Debtor

Robert Morris (1733-1806), a signer of the Declaration of Independence, helped save America from defeat in the Revolutionary War. He was the patriot who loaned George Washington $10,000 for the provisions needed at Valley Forge. At the time, there was no federal treasury.

In 1781, he became the first Superintendent of Finance, and formed the First National Bank. Seventeen years later, in 1798, he was arrested for debts resulting from land speculation around Washington D.C., and put in Debtors Prison. He was liberated with the passage of the National Bankruptcy Law in 1802.

Morris was a patriot, but we need to revisit our banking system of today. Banking is as unwise today, as he was then. The Savings and Loan bailout of the 1980’s was caused by the same type of land speculation that Morris bet on 200 years earlier. Interest is a way to manipulate the flow of money, and the stock market is now a global mechanism of speculation. It is a ponzi scheme, which hides under the guise of a system for supplying credit and capital. All of the winning is apparent, and short-lived.

Like all good ponzi schemes, this system is very believable. And with the fear that inflation causes, it seems necessary to invest. The average person now risks their life’s savings in this ponzi scheme. Many people in our nation have stopped being productively employed, and instead spend their days trying to outsmart the market. The lesson of Robert Morris, a hard-working patriot, should rest heavily on our shoulders.

America now equates investing with saving. We have had a Great Depression, stock bubbles and bursts, foreigners flying planes into our banks, and two great communist revolutions since the formation of the Federal Reserve. Perhaps, the problems of the last 100 years were caused 200 years ago. The problem is the Interest Mechanism itself.

Since the closing of the debtors’ prisons, interest became a way to cover the cost of non-payment. One is still free while in debt, but the debt keeps increasing.

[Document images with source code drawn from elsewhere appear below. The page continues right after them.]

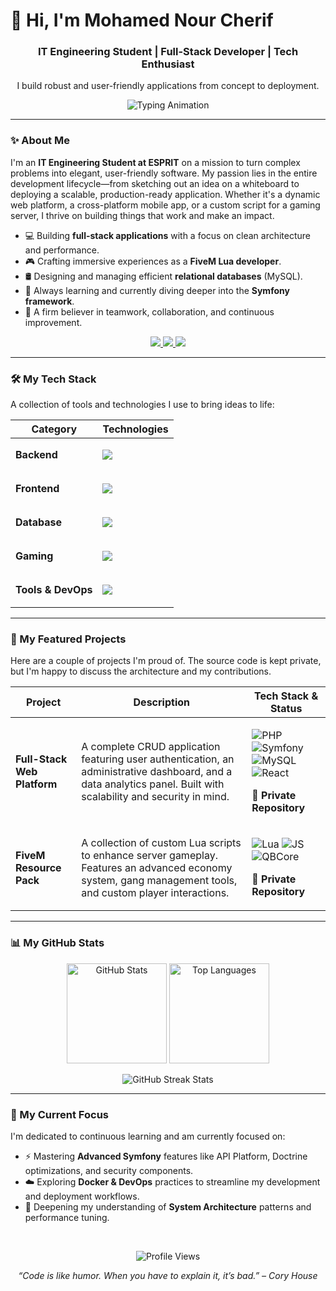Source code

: # 👋 Hi, I'm Mohamed Nour Cherif

<div align="center">
  <h3>IT Engineering Student | Full-Stack Developer | Tech Enthusiast</h3>
  <p>I build robust and user-friendly applications from concept to deployment.</p>
</div>

<p align="center">
  <img src="https://readme-typing-svg.demolab.com?font=Fira+Code&size=22&pause=1000&color=8BE9FD&center=true&vCenter=true&width=600&lines=IT+Engineering+Student+@+ESPRIT;Full-Stack+Web+%26+Mobile+Developer;FiveM+Scripter+%26+Tech+Enthusiast;Passionate+About+Building+Things+That+Work!" alt="Typing Animation" />
</p>

---

### ✨ About Me

I'm an **IT Engineering Student at ESPRIT** on a mission to turn complex problems into elegant, user-friendly software. My passion lies in the entire development lifecycle—from sketching out an idea on a whiteboard to deploying a scalable, production-ready application. Whether it's a dynamic web platform, a cross-platform mobile app, or a custom script for a gaming server, I thrive on building things that work and make an impact.

- 💻 Building **full-stack applications** with a focus on clean architecture and performance.
- 🎮 Crafting immersive experiences as a **FiveM Lua developer**.
- 🛢️ Designing and managing efficient **relational databases** (MySQL).
- 🌱 Always learning and currently diving deeper into the **Symfony framework**.
- 🤝 A firm believer in teamwork, collaboration, and continuous improvement.

<p align="center">
  <a href="https://www.linkedin.com/in/mohamed-nour-cherif">
    <img src="https://img.shields.io/badge/LinkedIn-0077B5?style=for-the-badge&logo=linkedin&logoColor=white" />
  </a>
  <a href="mailto:nourchrif004@gmail.com">
    <img src="https://img.shields.io/badge/Email-D14836?style=for-the-badge&logo=gmail&logoColor=white" />
  </a>
  <a href="https://github.com/mednourchrif">
    <img src="https://img.shields.io/badge/GitHub-181717?style=for-the-badge&logo=github&logoColor=white" />
  </a>
</p>

---

### 🛠️ My Tech Stack

A collection of tools and technologies I use to bring ideas to life:

| Category  | Technologies |
|---|---|
| **Backend** | <p align="left"> <img src="https://skillicons.dev/icons?i=php,symfony,python,nodejs,java,spring,c,cpp" /> </p> |
| **Frontend**| <p align="left"> <img src="https://skillicons.dev/icons?i=js,ts,react,angular,html,css,tailwind,bootstrap" /> </p> |
| **Database** | <p align="left"> <img src="https://skillicons.dev/icons?i=mysql" /> </p> |
| **Gaming** | <p align="left"> <img src="https://skillicons.dev/icons?i=lua" /> </p> |
| **Tools & DevOps** | <p align="left"> <img src="https://skillicons.dev/icons?i=git,github,docker,vscode" /> </p> |

---

### 🚀 My Featured Projects

Here are a couple of projects I'm proud of. The source code is kept private, but I'm happy to discuss the architecture and my contributions.

| Project | Description | Tech Stack & Status |
|---|---|---|
| **Full-Stack Web Platform** | A complete CRUD application featuring user authentication, an administrative dashboard, and a data analytics panel. Built with scalability and security in mind. | <p align="left"> <img src="https://img.shields.io/badge/PHP-777BB4?style=for-the-badge&logo=php&logoColor=white" alt="PHP"/> <img src="https://img.shields.io/badge/Symfony-000000?style=for-the-badge&logo=symfony&logoColor=white" alt="Symfony"/> <img src="https://img.shields.io/badge/MySQL-4479A1?style=for-the-badge&logo=mysql&logoColor=white" alt="MySQL"/> <img src="https://img.shields.io/badge/React-61DAFB?style=for-the-badge&logo=react&logoColor=black" alt="React"/> </p> <p> 🔐 **Private Repository** </p> |
| **FiveM Resource Pack** | A collection of custom Lua scripts to enhance server gameplay. Features an advanced economy system, gang management tools, and custom player interactions. | <p align="left"> <img src="https://img.shields.io/badge/Lua-2C2D72?style=for-the-badge&logo=lua&logoColor=white" alt="Lua"/> <img src="https://img.shields.io/badge/JavaScript-F7DF1E?style=for-the-badge&logo=javascript&logoColor=black" alt="JS"/> <img src="https://img.shields.io/badge/QBCore-93C03F?style=for-the-badge&logo=lua&logoColor=white" alt="QBCore"/> </p> <p> 🔐 **Private Repository** </p> |

---

### 📊 My GitHub Stats

<p align="center">
  <img height="160" src="https://github-readme-stats.vercel.app/api?username=mednourchrif&show_icons=true&theme=dracula&hide_border=true&include_all_commits=true&count_private=true" alt="GitHub Stats" />
  <img height="160" src="https://github-readme-stats.vercel.app/api/top-langs/?username=mednourchrif&layout=compact&theme=dracula&hide_border=true" alt="Top Languages" />
</p>
<p align="center">
    <img src="https://github-readme-streak-stats.herokuapp.com/?user=mednourchrif&theme=dracula&hide_border=true" alt="GitHub Streak Stats" />
</p>

---

### 🌱 My Current Focus

I'm dedicated to continuous learning and am currently focused on:

- ⚡ Mastering **Advanced Symfony** features like API Platform, Doctrine optimizations, and security components.
- ☁️ Exploring **Docker & DevOps** practices to streamline my development and deployment workflows.
- 🧩 Deepening my understanding of **System Architecture** patterns and performance tuning.

<br>

<p align="center">
  <img src="https://komarev.com/ghpvc/?username=mednourchrif&style=for-the-badge&color=ff79c6" alt="Profile Views" />
</p>

<p align="center">
  <i>“Code is like humor. When you have to explain it, it’s bad.” – Cory House</i>
</p>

Deadbeat dads are now finding themselves in prison for failing to pay child support. The time has come to apply the same laws to Congress. A budget deficit of $347 Billion is a world without consequences. Numbers no longer have any meaning. The National Debt is in the trillions and long past overdue. The fraud on Wall Street makes the situation worse, but the real problem lies with the Federal Reserve.

The entire Congress, and the President too, should be put into a Debtors Prison. A year of Jubilee, the forgiveness of all debts, is needed worldwide. A modern solution to the age-old problem of credit and capital can end the war of terror and bring about peace. The current system is a mathematical fraud and serves no one. This is not a time for patriots to get cold feet.